Over the past decade or two, various models have been developed by property developers to sell vacation and leisure products in a growing market. The focus was on innovative pricing structures and hard-sell tactics, which not always served the best interests of the consumer. Timeshare salespeople earned huge commissions and had no or very little annuity responsibilities to the client. Some unscrupulous sales agents made unrealistic promises, which hurt an industry which in essence offers great vacation opportunities.

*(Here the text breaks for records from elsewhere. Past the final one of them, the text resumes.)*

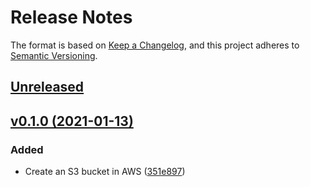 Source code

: # Release Notes

The format is based on [Keep a Changelog](https://keepachangelog.com/en/1.0.0/),
and this project adheres to [Semantic Versioning](https://semver.org/spec/v2.0.0.html).

## [Unreleased](https://github.com/eriktisme/aws-s3-bucket/compare/v0.1.0...master)

## [v0.1.0 (2021-01-13)](https://github.com/eriktisme/aws-s3-bucket/compare/master...v0.1.0)

### Added

- Create an S3 bucket in AWS  ([351e897](https://github.com/eriktisme/aws-s3-bucket/commit/351e897e9258cb396e492cfa4de8c78cb51569be))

The meltdown of the industry was as a result of the above - obviously compounded by the global economic situation. As in many other industries, this situation created a new dispensation and opportunities. The growth and emergence of exciting new products such as fractional ownership of aspirational assets and experience-based vacation ownership are presenting attractive buying options for the consumer. Another aspect adding value for  buyers is the globalisation of offerings. Online communications are now readily available, establishing information platforms not previously available to the consumer.

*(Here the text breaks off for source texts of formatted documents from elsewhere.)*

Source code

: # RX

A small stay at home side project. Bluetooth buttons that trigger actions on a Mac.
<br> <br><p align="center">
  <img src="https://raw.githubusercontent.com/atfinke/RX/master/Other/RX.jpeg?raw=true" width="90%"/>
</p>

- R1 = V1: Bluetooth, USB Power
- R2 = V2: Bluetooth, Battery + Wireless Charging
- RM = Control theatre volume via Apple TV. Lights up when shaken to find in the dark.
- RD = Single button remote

Various market surveys indicate a clear shift to experience-based vacations – living the story, not just looking at the photos. Creating ‘vacation brands’ is a move towards brands offering excellent locations, luxury facilities, sound value propositions, high-level supporting hospitality service levels, and above all - aspirational experiences. Bland brands are of no interest to new-generation consumers. Some of the multinational role-players are offering excellent products, underpinned by efficient administration backbones. Mixed-use developments are becoming the norm in the hotel industry. Companies such as Interval International provide credible global vacation exchange options in association with the developers.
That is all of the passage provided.